# Explore the dataset


In this notebook, we will perform an EDA (Exploratory Data Analysis) on the processed Waymo dataset (data in the `processed` folder). In the first part, you will create a function to display 

In [1]:
from utils import get_dataset
import matplotlib.pyplot as plt
import matplotlib.patches as Patches
from PIL import Image, ImageDraw, ImageFont, ImageStat
import glob
import pandas as pd
import tensorflow as tf
from collections import Counter
import numpy as np
import re

ModuleNotFoundError: No module named 'waymo_open_dataset'

In [10]:
dataset = get_dataset("/data/waymo/segment*.tfrecord")

INFO:tensorflow:Reading unweighted datasets: ['/data/waymo/segment*.tfrecord']
INFO:tensorflow:Reading record datasets for input file: ['/data/waymo/segment*.tfrecord']
INFO:tensorflow:Number of filenames to read: 100
Instructions for updating:
Use `tf.data.Dataset.interleave(map_func, cycle_length, block_length, num_parallel_calls=tf.data.experimental.AUTOTUNE)` instead. If sloppy execution is desired, use `tf.data.Options.experimental_deterministic`.
Instructions for updating:
Use `tf.data.Dataset.map()


## Write a function to display an image and the bounding boxes

Implement the `display_instances` function below. This function takes a batch as an input and display an image with its corresponding bounding boxes. The only requirement is that the classes should be color coded (eg, vehicles in red, pedestrians in blue, cyclist in green).

In [None]:
def display_instances(batch):
    """
    This function takes a batch from the dataset and display the image with 
    the associated bounding boxes.
    """
    # ADD CODE HERE
    %matplotlib notebook
    fig, axs = plt.subplots(3,4, figsize = (10,10))
    column = 1
    row = 1
    
    for data in batch:
        image = data['image'].numpy()
        gt_bbox = data['groundtruth_boxes'].numpy()
        gt_classes = data['groundtruth_classes'].numpy()
        #file = data[op]

        w,h,_ = image.shape

        w_factor = w/1920
        h_factor = h/1280

        gt_bbox_scaled = gt_bbox.copy()
        gt_bbox_scaled[:,[0,2]] = gt_bbox[:,[0,2]] * h_factor * h
        gt_bbox_scaled[:,[1,3]] = gt_bbox[:,[1,3]] * w_factor * w

        colors = ['r', 'b', 'g', 'k', 'c']
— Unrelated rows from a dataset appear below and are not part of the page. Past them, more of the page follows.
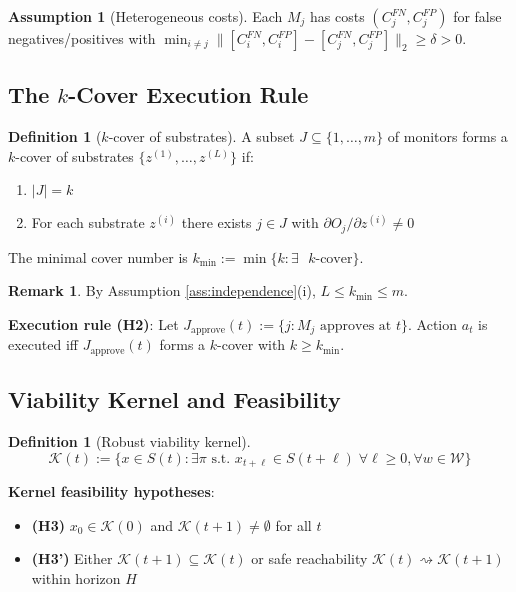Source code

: \documentclass[11pt,a4paper]{article}
\theoremstyle{definition}
\newtheorem{definition}[theorem]{Definition}
\newtheorem{assumption}[theorem]{Assumption}
\newtheorem{remark}[theorem]{Remark}
\newcommand{\W}{\mathcal{W}}
\newcommand{\K}{\mathcal{K}}
\begin{document}
\begin{assumption}[Heterogeneous costs]\label{ass:heterogeneous}
Each $M_j$ has costs $(C_j^{FN}, C_j^{FP})$ for false negatives/positives with $\min_{i\neq j} \|[C_i^{FN}, C_i^{FP}] - [C_j^{FN}, C_j^{FP}]\|_2 \geq \delta > 0$.
\end{assumption}

\subsection{The $k$-Cover Execution Rule}

\begin{definition}[$k$-cover of substrates]\label{def:kcover}
A subset $J \subseteq \{1, \ldots, m\}$ of monitors forms a $k$-cover of substrates $\{z^{(1)}, \ldots, z^{(L)}\}$ if:
\begin{enumerate}
\item $|J| = k$
\item For each substrate $z^{(i)}$ there exists $j \in J$ with $\partial O_j/\partial z^{(i)} \neq 0$
\end{enumerate}
The minimal cover number is $k_{\min} := \min\{k : \exists \text{ $k$-cover}\}$.
\end{definition}

\begin{remark}
By Assumption \ref{ass:independence}(i), $L \leq k_{\min} \leq m$.
\end{remark}

\textbf{Execution rule (H2)}: Let $J_{\text{approve}}(t) := \{j : M_j \text{ approves at } t\}$. Action $a_t$ is executed iff $J_{\text{approve}}(t)$ forms a $k$-cover with $k \geq k_{\min}$.

\subsection{Viability Kernel and Feasibility}

\begin{definition}[Robust viability kernel]\label{def:kernel}
\begin{equation}
\K(t) := \{x \in S(t) : \exists \pi \text{ s.t. } x_{t+\ell} \in S(t + \ell) \;\forall \ell \geq 0, \forall w \in \W\}
\end{equation}
\end{definition}

\textbf{Kernel feasibility hypotheses}:
\begin{itemize}
\item \textbf{(H3)} $x_0 \in \K(0)$ and $\K(t + 1) \neq \emptyset$ for all $t$
\item \textbf{(H3')} Either $\K(t + 1) \subseteq \K(t)$ or safe reachability $\K(t) \rightsquigarrow \K(t + 1)$ within horizon $H$
\end{itemize}
\end{document}
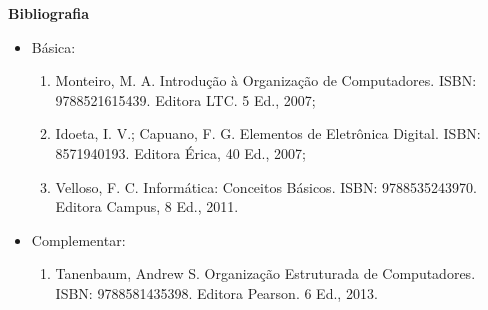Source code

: \begin{snugshade}\begin{center}\textbf{
    Bibliografia
}\end{center}\end{snugshade}

\begin{itemize} 
   \item Básica:
	\begin{enumerate}
		\item Monteiro, M. A. Introdução à Organização de Computadores. ISBN: 9788521615439. Editora LTC. 5 Ed., 2007; 
		\item Idoeta, I. V.; Capuano, F. G. Elementos de Eletrônica Digital. ISBN: 8571940193. Editora Érica, 40 Ed., 2007;
		\item Velloso, F. C. Informática: Conceitos Básicos. ISBN: 9788535243970. Editora Campus, 8 Ed., 2011. 
	\end{enumerate}
  \item Complementar:
	\begin{enumerate} 
		\item Tanenbaum, Andrew S. Organização Estruturada de Computadores. ISBN: 9788581435398. Editora Pearson. 6 Ed., 2013.
	\end{enumerate}
\end{itemize}
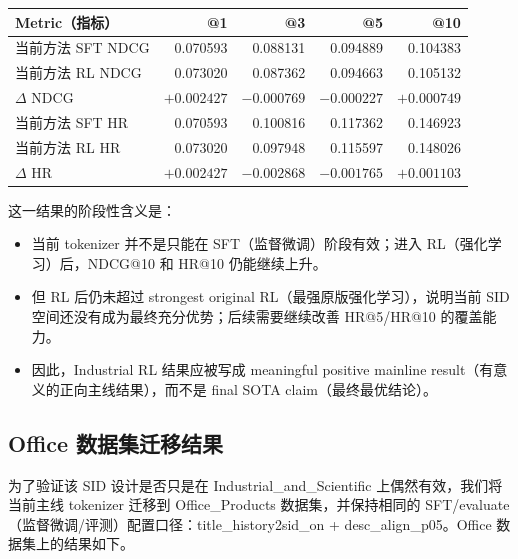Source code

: \documentclass[11pt]{article}
\begin{document}
\begin{center}
\begin{tabular}{lrrrr}
\toprule
Metric（指标） & @1 & @3 & @5 & @10 \\
\midrule
当前方法 SFT NDCG & 0.070593 & 0.088131 & 0.094889 & 0.104383 \\
当前方法 RL NDCG & 0.073020 & 0.087362 & 0.094663 & 0.105132 \\
$\Delta$ NDCG & $+0.002427$ & $-0.000769$ & $-0.000227$ & $+0.000749$ \\
\midrule
当前方法 SFT HR & 0.070593 & 0.100816 & 0.117362 & 0.146923 \\
当前方法 RL HR & 0.073020 & 0.097948 & 0.115597 & 0.148026 \\
$\Delta$ HR & $+0.002427$ & $-0.002868$ & $-0.001765$ & $+0.001103$ \\
\bottomrule
\end{tabular}
\end{center}

这一结果的阶段性含义是：

\begin{itemize}
  \item 当前 tokenizer 并不是只能在 SFT（监督微调）阶段有效；进入 RL（强化学习）后，NDCG@10 和 HR@10 仍能继续上升。
  \item 但 RL 后仍未超过 strongest original RL（最强原版强化学习），说明当前 SID 空间还没有成为最终充分优势；后续需要继续改善 HR@5/HR@10 的覆盖能力。
  \item 因此，Industrial RL 结果应被写成 meaningful positive mainline result（有意义的正向主线结果），而不是 final SOTA claim（最终最优结论）。
\end{itemize}

\subsection{Office 数据集迁移结果}

为了验证该 SID 设计是否只是在 Industrial\_and\_Scientific 上偶然有效，我们将当前主线 tokenizer 迁移到 Office\_Products 数据集，并保持相同的 SFT/evaluate（监督微调/评测）配置口径：title\_history2sid\_on + desc\_align\_p05。Office 数据集上的结果如下。
\end{document}

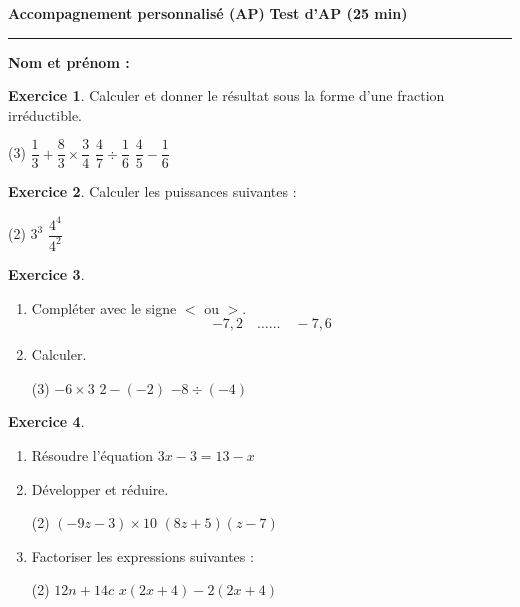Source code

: \documentclass{article}
\theoremstyle{definition}
\newtheorem{exercice}{Exercice}
\begin{document}
\pagestyle{empty}


\Large


{
  \normalsize
  \textbf{\Niveau} \hfill \textbf{Accompagnement personnalisé (AP)} \hfill \textbf{Test d'AP (25 min)}
}
\hrule
\vfill
\textbf{Nom et prénom :}\enspace\dotfill

\begin{exercice}{}{}
Calculer et donner le résultat sous la forme d'une fraction irréductible.
\begin{tasks}(3)
  \task $\dfrac{1}{3} + \dfrac{8}{3} \times \dfrac{3}{4}$
  \task $\dfrac{4}{7}\div\dfrac{1}{6}$
  \task $\dfrac{4}{5}-\dfrac{1}{6}$
\end{tasks}
\end{exercice}

\begin{exercice}{}{}
  Calculer les puissances suivantes :
 \begin{tasks}(2)
  \task $3^3$
  \task $\dfrac{4^{4}}{4^{2}}$%
 \end{tasks}
\end{exercice}


\begin{exercice}{}{}
  \begin{enumerate}
    \item Compléter avec le signe $<$ ou $>$.
  $$ -7,2 \quad \ldots\ldots   \quad-7,6 $$
  
    \item Calculer.


    \begin{tasks}(3)
      \task $ -6  \times 3$
      \task $ 2 - (-2)$
      \task $ -8 \div (-4)$
    \end{tasks}

  \end{enumerate}
\end{exercice}

\begin{exercice}{}{}
  \begin{enumerate}
    \item Résoudre l'équation $3x - 3 = 13 - x$
    \item Développer et réduire.
    \begin{tasks}(2)
      \task $(-9z - 3) \times 10$
      \task $(8z + 5) (z - 7)$
    \end{tasks}
    \item Factoriser les expressions suivantes :
    \begin{tasks}(2)
      \task $12n  + 14c$
      \task $x(2x + 4) - 2(2x + 4)$
    \end{tasks}
  \end{enumerate}
\end{exercice}
\vfill
\end{document}
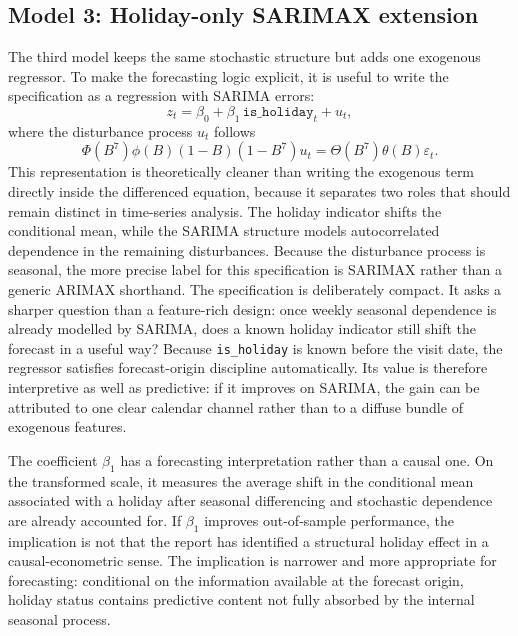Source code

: \documentclass[11pt,oneside]{scrartcl}
\begin{document}
\subsection{Model 3: Holiday-only SARIMAX extension}
The third model keeps the same stochastic structure but adds one exogenous regressor. To make the forecasting logic explicit, it is useful to write the specification as a regression with SARIMA errors:
\[
z_t = \beta_0 + \beta_1 \,\texttt{is\_holiday}_t + u_t,
\]
where the disturbance process $u_t$ follows
\[
\Phi(B^7)\phi(B)(1-B)(1-B^7) u_t
=
\Theta(B^7)\theta(B)\varepsilon_t.
\]
This representation is theoretically cleaner than writing the exogenous term directly inside the differenced equation, because it separates two roles that should remain distinct in time-series analysis. The holiday indicator shifts the conditional mean, while the SARIMA structure models autocorrelated dependence in the remaining disturbances. Because the disturbance process is seasonal, the more precise label for this specification is SARIMAX rather than a generic ARIMAX shorthand. The specification is deliberately compact. It asks a sharper question than a feature-rich design: once weekly seasonal dependence is already modelled by SARIMA, does a known holiday indicator still shift the forecast in a useful way? Because \texttt{is\_holiday} is known before the visit date, the regressor satisfies forecast-origin discipline automatically. Its value is therefore interpretive as well as predictive: if it improves on SARIMA, the gain can be attributed to one clear calendar channel rather than to a diffuse bundle of exogenous features.

The coefficient $\beta_1$ has a forecasting interpretation rather than a causal one. On the transformed scale, it measures the average shift in the conditional mean associated with a holiday after seasonal differencing and stochastic dependence are already accounted for. If $\beta_1$ improves out-of-sample performance, the implication is not that the report has identified a structural holiday effect in a causal-econometric sense. The implication is narrower and more appropriate for forecasting: conditional on the information available at the forecast origin, holiday status contains predictive content not fully absorbed by the internal seasonal process.
\end{document}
        axs[row-1, column-1].imshow(image)

        for cl, bbox in zip(gt_classes, gt_bbox_scaled):
            y1,x1,y2,x2 = bbox
            #print (file +', (' + str(x1) + ',' + str(y1) + '), ' 
            #       + str(x2-x1) + ', ' 
            #       + str(y2-y1) 
            #       + ', class = ' + str(cl))
            rect = Patches.Rectangle((x1, y1), x2-x1, y2-y1, edgecolor = colors[cl], facecolor = 'None')
            axs[row-1, column-1].add_patch(rect)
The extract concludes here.